What is expected
Return all the entries below exactly as they were given.

[Stored entries]
---------------

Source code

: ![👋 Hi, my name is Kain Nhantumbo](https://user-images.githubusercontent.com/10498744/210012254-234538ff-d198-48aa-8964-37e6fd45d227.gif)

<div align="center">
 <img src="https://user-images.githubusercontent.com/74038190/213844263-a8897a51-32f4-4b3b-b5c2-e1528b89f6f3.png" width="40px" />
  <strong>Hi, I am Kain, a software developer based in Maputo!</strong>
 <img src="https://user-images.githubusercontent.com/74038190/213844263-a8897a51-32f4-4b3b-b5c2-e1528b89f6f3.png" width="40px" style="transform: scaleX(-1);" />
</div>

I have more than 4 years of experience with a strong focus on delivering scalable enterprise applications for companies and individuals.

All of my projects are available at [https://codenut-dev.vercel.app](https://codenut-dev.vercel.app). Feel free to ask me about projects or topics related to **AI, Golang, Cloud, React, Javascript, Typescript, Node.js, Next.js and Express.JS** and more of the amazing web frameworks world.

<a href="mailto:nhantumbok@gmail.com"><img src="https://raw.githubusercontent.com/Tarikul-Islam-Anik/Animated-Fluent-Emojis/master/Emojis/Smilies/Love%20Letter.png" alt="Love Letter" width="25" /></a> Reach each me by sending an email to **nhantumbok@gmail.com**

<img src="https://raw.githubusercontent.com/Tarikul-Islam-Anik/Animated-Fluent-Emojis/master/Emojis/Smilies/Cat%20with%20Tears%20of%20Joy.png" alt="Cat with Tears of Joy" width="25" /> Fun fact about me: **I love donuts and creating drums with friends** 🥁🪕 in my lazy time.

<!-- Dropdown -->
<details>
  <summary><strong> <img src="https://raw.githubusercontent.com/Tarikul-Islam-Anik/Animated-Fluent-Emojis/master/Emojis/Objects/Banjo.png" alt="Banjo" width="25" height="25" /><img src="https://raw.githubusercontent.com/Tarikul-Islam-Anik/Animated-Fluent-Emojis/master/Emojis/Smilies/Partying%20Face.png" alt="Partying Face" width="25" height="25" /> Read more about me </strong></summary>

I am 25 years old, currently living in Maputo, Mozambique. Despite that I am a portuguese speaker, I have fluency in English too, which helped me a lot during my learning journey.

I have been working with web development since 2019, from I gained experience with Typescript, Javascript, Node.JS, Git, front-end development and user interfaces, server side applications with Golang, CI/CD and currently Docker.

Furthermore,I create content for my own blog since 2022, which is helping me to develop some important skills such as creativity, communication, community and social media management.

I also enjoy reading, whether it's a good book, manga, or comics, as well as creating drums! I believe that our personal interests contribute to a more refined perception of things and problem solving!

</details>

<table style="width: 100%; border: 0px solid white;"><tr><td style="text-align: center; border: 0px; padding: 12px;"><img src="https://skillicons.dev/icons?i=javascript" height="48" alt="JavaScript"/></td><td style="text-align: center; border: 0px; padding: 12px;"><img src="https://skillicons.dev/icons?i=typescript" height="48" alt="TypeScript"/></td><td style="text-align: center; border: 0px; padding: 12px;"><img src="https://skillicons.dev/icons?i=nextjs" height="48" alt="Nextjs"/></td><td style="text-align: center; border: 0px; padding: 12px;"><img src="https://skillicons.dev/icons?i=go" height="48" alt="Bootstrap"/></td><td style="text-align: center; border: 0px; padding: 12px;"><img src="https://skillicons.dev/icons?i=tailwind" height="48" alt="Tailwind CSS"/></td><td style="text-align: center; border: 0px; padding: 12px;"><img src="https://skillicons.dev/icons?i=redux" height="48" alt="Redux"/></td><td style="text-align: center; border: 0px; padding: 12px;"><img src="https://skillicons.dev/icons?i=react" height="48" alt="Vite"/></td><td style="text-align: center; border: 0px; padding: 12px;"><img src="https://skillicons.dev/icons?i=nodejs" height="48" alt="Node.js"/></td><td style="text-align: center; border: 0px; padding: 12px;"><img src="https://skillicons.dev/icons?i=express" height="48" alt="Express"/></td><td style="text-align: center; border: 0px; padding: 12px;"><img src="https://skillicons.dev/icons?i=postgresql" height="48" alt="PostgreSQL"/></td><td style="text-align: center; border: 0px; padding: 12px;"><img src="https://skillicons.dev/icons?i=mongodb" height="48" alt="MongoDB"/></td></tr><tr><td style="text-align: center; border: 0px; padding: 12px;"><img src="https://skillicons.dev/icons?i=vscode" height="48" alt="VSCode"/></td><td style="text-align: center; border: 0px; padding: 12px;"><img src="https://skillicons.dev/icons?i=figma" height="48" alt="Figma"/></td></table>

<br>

---------------

Written response
Source code

: ![👋 Hi, my name is Kain Nhantumbo](https://user-images.githubusercontent.com/10498744/210012254-234538ff-d198-48aa-8964-37e6fd45d227.gif)

<div align="center">
 <img src="https://user-images.githubusercontent.com/74038190/213844263-a8897a51-32f4-4b3b-b5c2-e1528b89f6f3.png" width="40px" />
  <strong>Hi, I am Kain, a software developer based in Maputo!</strong>
 <img src="https://user-images.githubusercontent.com/74038190/213844263-a8897a51-32f4-4b3b-b5c2-e1528b89f6f3.png" width="40px" style="transform: scaleX(-1);" />
</div>

I have more than 4 years of experience with a strong focus on delivering scalable enterprise applications for companies and individuals.

All of my projects are available at [https://codenut-dev.vercel.app](https://codenut-dev.vercel.app). Feel free to ask me about projects or topics related to **AI, Golang, Cloud, React, Javascript, Typescript, Node.js, Next.js and Express.JS** and more of the amazing web frameworks world.

<a href="mailto:nhantumbok@gmail.com"><img src="https://raw.githubusercontent.com/Tarikul-Islam-Anik/Animated-Fluent-Emojis/master/Emojis/Smilies/Love%20Letter.png" alt="Love Letter" width="25" /></a> Reach each me by sending an email to **nhantumbok@gmail.com**

<img src="https://raw.githubusercontent.com/Tarikul-Islam-Anik/Animated-Fluent-Emojis/master/Emojis/Smilies/Cat%20with%20Tears%20of%20Joy.png" alt="Cat with Tears of Joy" width="25" /> Fun fact about me: **I love donuts and creating drums with friends** 🥁🪕 in my lazy time.

<!-- Dropdown -->
<details>
  <summary><strong> <img src="https://raw.githubusercontent.com/Tarikul-Islam-Anik/Animated-Fluent-Emojis/master/Emojis/Objects/Banjo.png" alt="Banjo" width="25" height="25" /><img src="https://raw.githubusercontent.com/Tarikul-Islam-Anik/Animated-Fluent-Emojis/master/Emojis/Smilies/Partying%20Face.png" alt="Partying Face" width="25" height="25" /> Read more about me </strong></summary>

I am 25 years old, currently living in Maputo, Mozambique. Despite that I am a portuguese speaker, I have fluency in English too, which helped me a lot during my learning journey.

I have been working with web development since 2019, from I gained experience with Typescript, Javascript, Node.JS, Git, front-end development and user interfaces, server side applications with Golang, CI/CD and currently Docker.

Furthermore,I create content for my own blog since 2022, which is helping me to develop some important skills such as creativity, communication, community and social media management.

I also enjoy reading, whether it's a good book, manga, or comics, as well as creating drums! I believe that our personal interests contribute to a more refined perception of things and problem solving!

</details>

<table style="width: 100%; border: 0px solid white;"><tr><td style="text-align: center; border: 0px; padding: 12px;"><img src="https://skillicons.dev/icons?i=javascript" height="48" alt="JavaScript"/></td><td style="text-align: center; border: 0px; padding: 12px;"><img src="https://skillicons.dev/icons?i=typescript" height="48" alt="TypeScript"/></td><td style="text-align: center; border: 0px; padding: 12px;"><img src="https://skillicons.dev/icons?i=nextjs" height="48" alt="Nextjs"/></td><td style="text-align: center; border: 0px; padding: 12px;"><img src="https://skillicons.dev/icons?i=go" height="48" alt="Bootstrap"/></td><td style="text-align: center; border: 0px; padding: 12px;"><img src="https://skillicons.dev/icons?i=tailwind" height="48" alt="Tailwind CSS"/></td><td style="text-align: center; border: 0px; padding: 12px;"><img src="https://skillicons.dev/icons?i=redux" height="48" alt="Redux"/></td><td style="text-align: center; border: 0px; padding: 12px;"><img src="https://skillicons.dev/icons?i=react" height="48" alt="Vite"/></td><td style="text-align: center; border: 0px; padding: 12px;"><img src="https://skillicons.dev/icons?i=nodejs" height="48" alt="Node.js"/></td><td style="text-align: center; border: 0px; padding: 12px;"><img src="https://skillicons.dev/icons?i=express" height="48" alt="Express"/></td><td style="text-align: center; border: 0px; padding: 12px;"><img src="https://skillicons.dev/icons?i=postgresql" height="48" alt="PostgreSQL"/></td><td style="text-align: center; border: 0px; padding: 12px;"><img src="https://skillicons.dev/icons?i=mongodb" height="48" alt="MongoDB"/></td></tr><tr><td style="text-align: center; border: 0px; padding: 12px;"><img src="https://skillicons.dev/icons?i=vscode" height="48" alt="VSCode"/></td><td style="text-align: center; border: 0px; padding: 12px;"><img src="https://skillicons.dev/icons?i=figma" height="48" alt="Figma"/></td></table>

<br>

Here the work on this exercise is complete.